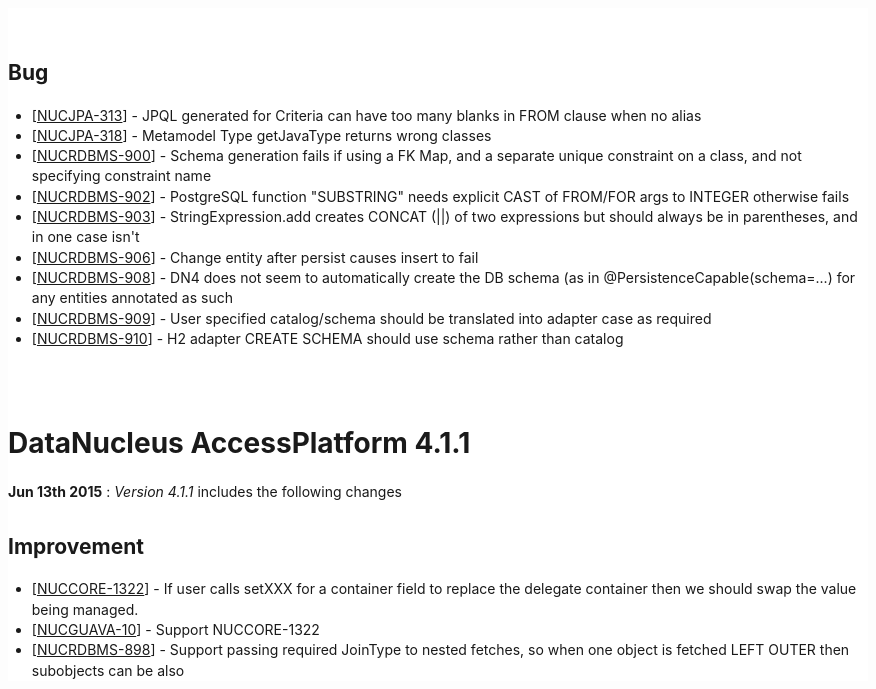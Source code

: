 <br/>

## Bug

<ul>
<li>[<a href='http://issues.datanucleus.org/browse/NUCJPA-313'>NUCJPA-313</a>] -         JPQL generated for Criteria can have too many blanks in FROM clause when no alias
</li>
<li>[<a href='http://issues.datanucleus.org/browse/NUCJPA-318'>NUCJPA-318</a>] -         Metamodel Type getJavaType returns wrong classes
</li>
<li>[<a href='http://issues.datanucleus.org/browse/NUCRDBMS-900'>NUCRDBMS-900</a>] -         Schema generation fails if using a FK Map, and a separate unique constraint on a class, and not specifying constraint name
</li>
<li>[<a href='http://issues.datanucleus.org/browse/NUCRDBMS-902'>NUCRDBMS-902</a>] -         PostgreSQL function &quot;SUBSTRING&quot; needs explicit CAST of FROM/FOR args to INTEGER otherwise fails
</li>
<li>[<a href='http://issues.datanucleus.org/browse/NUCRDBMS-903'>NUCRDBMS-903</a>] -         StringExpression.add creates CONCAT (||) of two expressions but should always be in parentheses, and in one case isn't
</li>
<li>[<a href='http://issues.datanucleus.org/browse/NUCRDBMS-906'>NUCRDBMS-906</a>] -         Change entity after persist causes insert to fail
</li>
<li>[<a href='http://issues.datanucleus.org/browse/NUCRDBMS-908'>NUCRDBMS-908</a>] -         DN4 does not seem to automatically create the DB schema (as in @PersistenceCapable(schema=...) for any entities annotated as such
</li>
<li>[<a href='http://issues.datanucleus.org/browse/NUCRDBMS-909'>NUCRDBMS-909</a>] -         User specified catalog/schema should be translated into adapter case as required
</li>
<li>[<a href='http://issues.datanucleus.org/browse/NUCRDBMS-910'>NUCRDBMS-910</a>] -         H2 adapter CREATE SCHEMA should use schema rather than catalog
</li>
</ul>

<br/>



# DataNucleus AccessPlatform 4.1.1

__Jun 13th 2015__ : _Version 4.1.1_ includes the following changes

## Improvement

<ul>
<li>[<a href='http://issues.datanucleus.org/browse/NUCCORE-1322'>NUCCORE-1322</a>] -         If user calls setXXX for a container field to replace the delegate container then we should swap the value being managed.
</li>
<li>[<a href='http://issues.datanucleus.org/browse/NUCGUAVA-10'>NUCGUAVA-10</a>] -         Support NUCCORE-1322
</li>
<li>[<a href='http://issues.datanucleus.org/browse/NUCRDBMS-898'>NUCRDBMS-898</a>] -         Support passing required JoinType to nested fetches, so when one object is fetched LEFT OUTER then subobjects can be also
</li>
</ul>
::::::
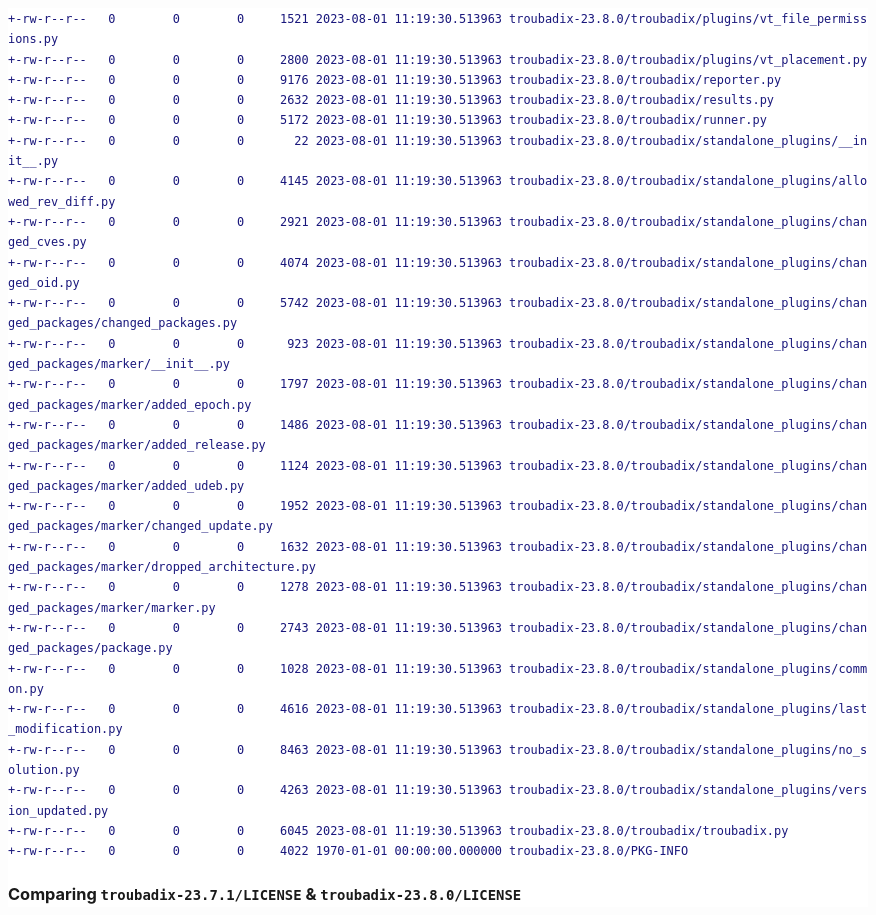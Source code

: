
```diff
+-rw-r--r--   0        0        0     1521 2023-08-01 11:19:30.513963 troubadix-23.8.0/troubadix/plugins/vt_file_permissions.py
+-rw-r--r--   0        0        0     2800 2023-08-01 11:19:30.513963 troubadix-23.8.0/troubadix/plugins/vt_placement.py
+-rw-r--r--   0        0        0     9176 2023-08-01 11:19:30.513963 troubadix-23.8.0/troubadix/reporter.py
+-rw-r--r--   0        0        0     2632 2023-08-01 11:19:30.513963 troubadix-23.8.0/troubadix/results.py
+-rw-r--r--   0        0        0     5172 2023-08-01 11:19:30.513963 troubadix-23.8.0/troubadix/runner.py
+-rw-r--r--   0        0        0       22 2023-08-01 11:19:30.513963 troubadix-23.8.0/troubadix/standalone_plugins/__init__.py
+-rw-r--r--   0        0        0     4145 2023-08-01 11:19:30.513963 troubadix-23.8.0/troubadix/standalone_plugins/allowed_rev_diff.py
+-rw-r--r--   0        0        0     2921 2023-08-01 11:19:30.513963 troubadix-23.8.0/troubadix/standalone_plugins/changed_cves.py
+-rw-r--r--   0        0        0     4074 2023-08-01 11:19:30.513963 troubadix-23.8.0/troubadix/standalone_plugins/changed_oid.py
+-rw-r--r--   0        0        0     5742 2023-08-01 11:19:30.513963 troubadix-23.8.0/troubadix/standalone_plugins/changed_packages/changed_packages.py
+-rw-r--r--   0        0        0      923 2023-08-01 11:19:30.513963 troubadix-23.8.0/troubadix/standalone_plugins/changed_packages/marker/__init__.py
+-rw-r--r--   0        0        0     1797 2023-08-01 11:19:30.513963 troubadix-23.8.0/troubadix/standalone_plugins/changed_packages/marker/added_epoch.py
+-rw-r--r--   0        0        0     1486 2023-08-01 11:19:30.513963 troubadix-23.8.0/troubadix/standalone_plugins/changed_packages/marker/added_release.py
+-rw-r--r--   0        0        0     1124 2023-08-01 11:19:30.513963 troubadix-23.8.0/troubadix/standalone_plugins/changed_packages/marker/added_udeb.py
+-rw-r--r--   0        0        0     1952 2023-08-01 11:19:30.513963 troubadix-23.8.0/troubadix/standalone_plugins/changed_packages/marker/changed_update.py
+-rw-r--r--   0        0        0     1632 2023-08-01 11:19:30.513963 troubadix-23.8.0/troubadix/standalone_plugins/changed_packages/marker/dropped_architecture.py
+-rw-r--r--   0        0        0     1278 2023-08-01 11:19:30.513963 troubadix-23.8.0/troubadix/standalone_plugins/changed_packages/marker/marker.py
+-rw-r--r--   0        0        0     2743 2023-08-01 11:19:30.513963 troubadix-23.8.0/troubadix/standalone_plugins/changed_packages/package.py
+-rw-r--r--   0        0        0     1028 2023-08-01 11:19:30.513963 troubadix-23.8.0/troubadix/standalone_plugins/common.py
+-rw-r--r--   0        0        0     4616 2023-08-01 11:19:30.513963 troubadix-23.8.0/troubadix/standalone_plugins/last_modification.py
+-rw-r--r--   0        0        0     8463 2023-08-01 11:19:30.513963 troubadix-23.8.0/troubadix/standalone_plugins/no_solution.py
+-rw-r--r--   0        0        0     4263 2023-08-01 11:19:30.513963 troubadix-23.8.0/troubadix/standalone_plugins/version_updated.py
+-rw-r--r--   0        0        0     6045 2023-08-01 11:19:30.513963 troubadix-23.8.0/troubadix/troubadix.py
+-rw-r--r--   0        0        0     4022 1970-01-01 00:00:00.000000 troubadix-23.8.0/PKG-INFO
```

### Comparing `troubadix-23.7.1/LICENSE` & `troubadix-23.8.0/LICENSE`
::::::
» ABOUT THIS EXERCISE
Reproduce each line from the data that has "NUCJPA" in it.

» ANSWER FOR THIS EXERCISE
<li>[<a href='http://issues.datanucleus.org/browse/NUCJPA-313'>NUCJPA-313</a>] -         JPQL generated for Criteria can have too many blanks in FROM clause when no alias
<li>[<a href='http://issues.datanucleus.org/browse/NUCJPA-318'>NUCJPA-318</a>] -         Metamodel Type getJavaType returns wrong classes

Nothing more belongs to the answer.